I get what you're saying but I wouldn't personally call zeropage bytes _registers_, even though they are physically connected to internal ones. I treat them as a special zone of memory that has special properties. There are many of these things and just like you would start with any of the old machines you'd first take a look at the memory map to see where's what and how to use it. Registers in a traditional sense would be those few mentioned of which you'd only ever really touch A, X, and Y.
One reason to consider them equivalent to registers is that the cycle time for zero page and register-based instructions is the same (2-3 cycles). The full 16-bit instructions ("absolute") take at least 1 extra cycle and often 2 if crossing a page.

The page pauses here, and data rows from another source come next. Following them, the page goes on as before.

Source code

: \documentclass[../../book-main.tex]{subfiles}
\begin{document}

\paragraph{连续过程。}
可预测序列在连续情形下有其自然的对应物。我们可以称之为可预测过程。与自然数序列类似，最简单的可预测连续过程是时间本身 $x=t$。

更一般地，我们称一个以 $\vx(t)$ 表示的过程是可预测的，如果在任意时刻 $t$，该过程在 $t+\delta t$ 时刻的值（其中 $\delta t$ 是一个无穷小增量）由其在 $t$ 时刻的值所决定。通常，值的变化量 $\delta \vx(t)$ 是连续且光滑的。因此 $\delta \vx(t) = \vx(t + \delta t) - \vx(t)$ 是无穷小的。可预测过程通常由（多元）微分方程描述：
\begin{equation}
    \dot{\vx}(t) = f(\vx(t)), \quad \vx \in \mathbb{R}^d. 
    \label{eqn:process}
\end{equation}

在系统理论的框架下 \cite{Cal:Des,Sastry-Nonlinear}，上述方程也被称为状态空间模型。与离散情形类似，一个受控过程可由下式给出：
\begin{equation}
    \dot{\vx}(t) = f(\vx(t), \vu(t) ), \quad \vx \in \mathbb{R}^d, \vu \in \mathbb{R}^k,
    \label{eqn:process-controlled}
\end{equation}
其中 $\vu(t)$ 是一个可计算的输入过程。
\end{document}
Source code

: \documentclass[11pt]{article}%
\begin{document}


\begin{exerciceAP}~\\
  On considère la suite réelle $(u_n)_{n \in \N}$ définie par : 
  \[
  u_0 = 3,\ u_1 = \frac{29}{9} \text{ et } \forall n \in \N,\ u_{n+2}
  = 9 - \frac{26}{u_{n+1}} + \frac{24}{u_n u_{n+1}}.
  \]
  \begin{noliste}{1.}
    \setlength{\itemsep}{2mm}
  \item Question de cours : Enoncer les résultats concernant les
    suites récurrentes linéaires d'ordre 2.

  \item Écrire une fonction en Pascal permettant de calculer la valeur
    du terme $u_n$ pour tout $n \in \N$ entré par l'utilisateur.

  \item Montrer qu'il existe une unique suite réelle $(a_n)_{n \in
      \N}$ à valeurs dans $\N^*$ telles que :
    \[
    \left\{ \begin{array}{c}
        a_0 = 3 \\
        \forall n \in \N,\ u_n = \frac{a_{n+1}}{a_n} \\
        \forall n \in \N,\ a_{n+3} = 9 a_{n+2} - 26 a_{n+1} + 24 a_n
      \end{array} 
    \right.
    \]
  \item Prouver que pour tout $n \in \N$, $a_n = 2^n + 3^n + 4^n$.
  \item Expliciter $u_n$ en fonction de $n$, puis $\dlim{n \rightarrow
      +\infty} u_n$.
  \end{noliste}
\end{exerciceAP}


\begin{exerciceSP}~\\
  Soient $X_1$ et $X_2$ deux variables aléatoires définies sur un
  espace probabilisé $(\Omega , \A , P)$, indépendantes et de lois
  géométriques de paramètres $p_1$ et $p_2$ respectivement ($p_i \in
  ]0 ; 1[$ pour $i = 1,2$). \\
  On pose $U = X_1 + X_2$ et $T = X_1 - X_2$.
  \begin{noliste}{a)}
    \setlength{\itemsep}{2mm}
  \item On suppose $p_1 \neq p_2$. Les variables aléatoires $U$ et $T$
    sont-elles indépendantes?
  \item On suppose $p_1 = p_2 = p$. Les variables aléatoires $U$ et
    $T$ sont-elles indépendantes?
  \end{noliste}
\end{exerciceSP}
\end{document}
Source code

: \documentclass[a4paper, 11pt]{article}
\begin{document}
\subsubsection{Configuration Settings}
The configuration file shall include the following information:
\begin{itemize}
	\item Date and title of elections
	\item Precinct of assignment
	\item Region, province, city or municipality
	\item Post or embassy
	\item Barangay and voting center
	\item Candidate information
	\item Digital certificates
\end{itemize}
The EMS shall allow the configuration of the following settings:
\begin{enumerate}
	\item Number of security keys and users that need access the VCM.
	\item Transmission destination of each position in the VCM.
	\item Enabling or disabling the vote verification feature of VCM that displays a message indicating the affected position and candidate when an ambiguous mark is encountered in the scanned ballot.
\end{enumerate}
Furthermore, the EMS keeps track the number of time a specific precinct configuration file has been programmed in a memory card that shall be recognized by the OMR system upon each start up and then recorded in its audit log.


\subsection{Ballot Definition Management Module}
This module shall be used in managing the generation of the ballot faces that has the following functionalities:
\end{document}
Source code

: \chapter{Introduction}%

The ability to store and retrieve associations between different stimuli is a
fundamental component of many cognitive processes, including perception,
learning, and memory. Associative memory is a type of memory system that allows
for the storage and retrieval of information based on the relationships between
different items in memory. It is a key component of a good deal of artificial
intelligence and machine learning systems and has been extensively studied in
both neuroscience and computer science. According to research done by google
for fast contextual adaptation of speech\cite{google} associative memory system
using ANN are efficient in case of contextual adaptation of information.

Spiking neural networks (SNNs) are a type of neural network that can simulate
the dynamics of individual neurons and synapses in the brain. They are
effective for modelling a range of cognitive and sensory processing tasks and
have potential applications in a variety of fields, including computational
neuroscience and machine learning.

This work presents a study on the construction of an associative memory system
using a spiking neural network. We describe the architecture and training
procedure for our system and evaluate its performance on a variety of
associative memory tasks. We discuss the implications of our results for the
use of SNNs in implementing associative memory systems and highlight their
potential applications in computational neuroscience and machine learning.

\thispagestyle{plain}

Of course there is the Atari 2600 where you only have 128 of those bytes with RAM (80-FF) and the stack is set to page 0 instead of 1 (not that you'll use the stack a lot in an Atari 2600 program).
you're right, I meant $0000 and $0001 which _are_ registers. The rest 254, yeah. Zeropage is a must on C64 at least. I don't know much about other platforms.
So 0 and 1 are connected to the 6510 I/O data direction and I/O data register, but there is still RAM there too. Seems the 6510 won't issue write signals to the bus for addresses 0 and 1, but the VIC can see them and it's readable through sprite collisions.